OUT-LAW Radio, 07/06/2007

We investigate a new anti-faker technology that hopes to beat phishing, and we hear about some quirks in the UK's anti-smoking laws.


A text transcription follows.

This transcript is for anyone with a hearing impairment or who for any other reason cannot listen to the MP3 audio file.

The following is the text spoken by OUT-LAW journalist Matthew Magee.


Hello and welcome to OUT-LAW Radio, the weekly podcast that keeps you up-to-date on all the twists and turns in the world of technology law. Every week we bring you the latest news and in depth features that help you to make sense of the ever-changing laws that govern technology today.

My name is Matthew Magee, and this week we hear about a new system designed to prevent phishing attacks, and we investigate the byzantine complexities of new anti-smoking laws for cars.

But first, the news.


  • One stop shop patent fetches £2.5 million at London auction; and
  • airline passenger data must be restricted, say Lords.

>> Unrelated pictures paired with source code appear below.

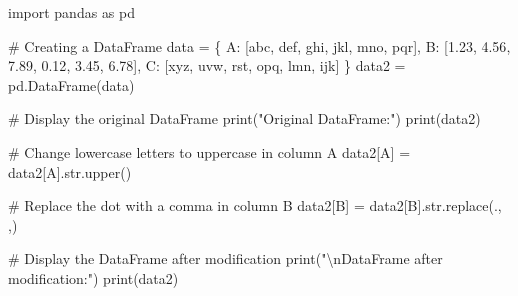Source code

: \documentclass[
  english,
  letterpaper,
  DIV=11,
  numbers=noendperiod]{scrreprt}
\newenvironment{Shaded}{\begin{snugshade}}{\end{snugshade}}
\newcommand{\BuiltInTok}[1]{\textcolor[rgb]{0.00,0.23,0.31}{#1}}
\newcommand{\CharTok}[1]{\textcolor[rgb]{0.13,0.47,0.30}{#1}}
\newcommand{\CommentTok}[1]{\textcolor[rgb]{0.37,0.37,0.37}{#1}}
\newcommand{\ImportTok}[1]{\textcolor[rgb]{0.00,0.46,0.62}{#1}}
\newcommand{\NormalTok}[1]{\textcolor[rgb]{0.00,0.23,0.31}{#1}}
\newcommand{\OperatorTok}[1]{\textcolor[rgb]{0.37,0.37,0.37}{#1}}
\newcommand{\StringTok}[1]{\textcolor[rgb]{0.13,0.47,0.30}{#1}}
\begin{document}
\begin{Shaded}
\begin{Highlighting}[]
\ImportTok{import}\NormalTok{ pandas }\ImportTok{as}\NormalTok{ pd}

\CommentTok{\# Creating a DataFrame}
\NormalTok{data }\OperatorTok{=}\NormalTok{ \{}
    \StringTok{\textquotesingle{}A\textquotesingle{}}\NormalTok{: [}\StringTok{\textquotesingle{}abc\textquotesingle{}}\NormalTok{, }\StringTok{\textquotesingle{}def\textquotesingle{}}\NormalTok{, }\StringTok{\textquotesingle{}ghi\textquotesingle{}}\NormalTok{, }\StringTok{\textquotesingle{}jkl\textquotesingle{}}\NormalTok{, }\StringTok{\textquotesingle{}mno\textquotesingle{}}\NormalTok{, }\StringTok{\textquotesingle{}pqr\textquotesingle{}}\NormalTok{],}
    \StringTok{\textquotesingle{}B\textquotesingle{}}\NormalTok{: [}\StringTok{\textquotesingle{}1.23\textquotesingle{}}\NormalTok{, }\StringTok{\textquotesingle{}4.56\textquotesingle{}}\NormalTok{, }\StringTok{\textquotesingle{}7.89\textquotesingle{}}\NormalTok{, }\StringTok{\textquotesingle{}0.12\textquotesingle{}}\NormalTok{, }\StringTok{\textquotesingle{}3.45\textquotesingle{}}\NormalTok{, }\StringTok{\textquotesingle{}6.78\textquotesingle{}}\NormalTok{],}
    \StringTok{\textquotesingle{}C\textquotesingle{}}\NormalTok{: [}\StringTok{\textquotesingle{}xyz\textquotesingle{}}\NormalTok{, }\StringTok{\textquotesingle{}uvw\textquotesingle{}}\NormalTok{, }\StringTok{\textquotesingle{}rst\textquotesingle{}}\NormalTok{, }\StringTok{\textquotesingle{}opq\textquotesingle{}}\NormalTok{, }\StringTok{\textquotesingle{}lmn\textquotesingle{}}\NormalTok{, }\StringTok{\textquotesingle{}ijk\textquotesingle{}}\NormalTok{]}
\NormalTok{\}}
\NormalTok{data2 }\OperatorTok{=}\NormalTok{ pd.DataFrame(data)}

\CommentTok{\# Display the original DataFrame}
\BuiltInTok{print}\NormalTok{(}\StringTok{"Original DataFrame:"}\NormalTok{)}
\BuiltInTok{print}\NormalTok{(data2)}

\CommentTok{\# Change lowercase letters to uppercase in column \textquotesingle{}A\textquotesingle{}}
\NormalTok{data2[}\StringTok{\textquotesingle{}A\textquotesingle{}}\NormalTok{] }\OperatorTok{=}\NormalTok{ data2[}\StringTok{\textquotesingle{}A\textquotesingle{}}\NormalTok{].}\BuiltInTok{str}\NormalTok{.upper()}

\CommentTok{\# Replace the dot with a comma in column \textquotesingle{}B\textquotesingle{}}
\NormalTok{data2[}\StringTok{\textquotesingle{}B\textquotesingle{}}\NormalTok{] }\OperatorTok{=}\NormalTok{ data2[}\StringTok{\textquotesingle{}B\textquotesingle{}}\NormalTok{].}\BuiltInTok{str}\NormalTok{.replace(}\StringTok{\textquotesingle{}.\textquotesingle{}}\NormalTok{, }\StringTok{\textquotesingle{},\textquotesingle{}}\NormalTok{)}

\CommentTok{\# Display the DataFrame after modification}
\BuiltInTok{print}\NormalTok{(}\StringTok{"}\CharTok{\textbackslash{}n}\StringTok{DataFrame after modification:"}\NormalTok{)}
\BuiltInTok{print}\NormalTok{(data2)}
\end{Highlighting}
\end{Shaded}
\end{document}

A 10-year-old US patent for one-stop internet shopping has been sold at auction in London for £2.5 million. That one sale represented more than half of the revenue raised at the unconventional London auction.

Auction firm Ocean Tomo was behind the sale. The firm is a pioneer of live intellectual property (IP) auctions, having already held such sales in New York and Chicago in the past year. Intellectual property is more commonly the subject of trade sales or private deals, but the auctioning of IP in lots could commoditise IP assets.

The star of the London auction was lot 19A, 'Methods for internet shopping with a one-stop shopping cart'. Filed in 1997 by a New Zealand mother of three, the patent is for technology which allows a shopper to search for goods in the databases of several shops through one website. A patent for audiovisual text messages was also sold for £440,000.

Airline passenger information collected by US authorities must not be used for general law enforcement activities and must be deleted after three-and-a-half years, the House of Lords has said.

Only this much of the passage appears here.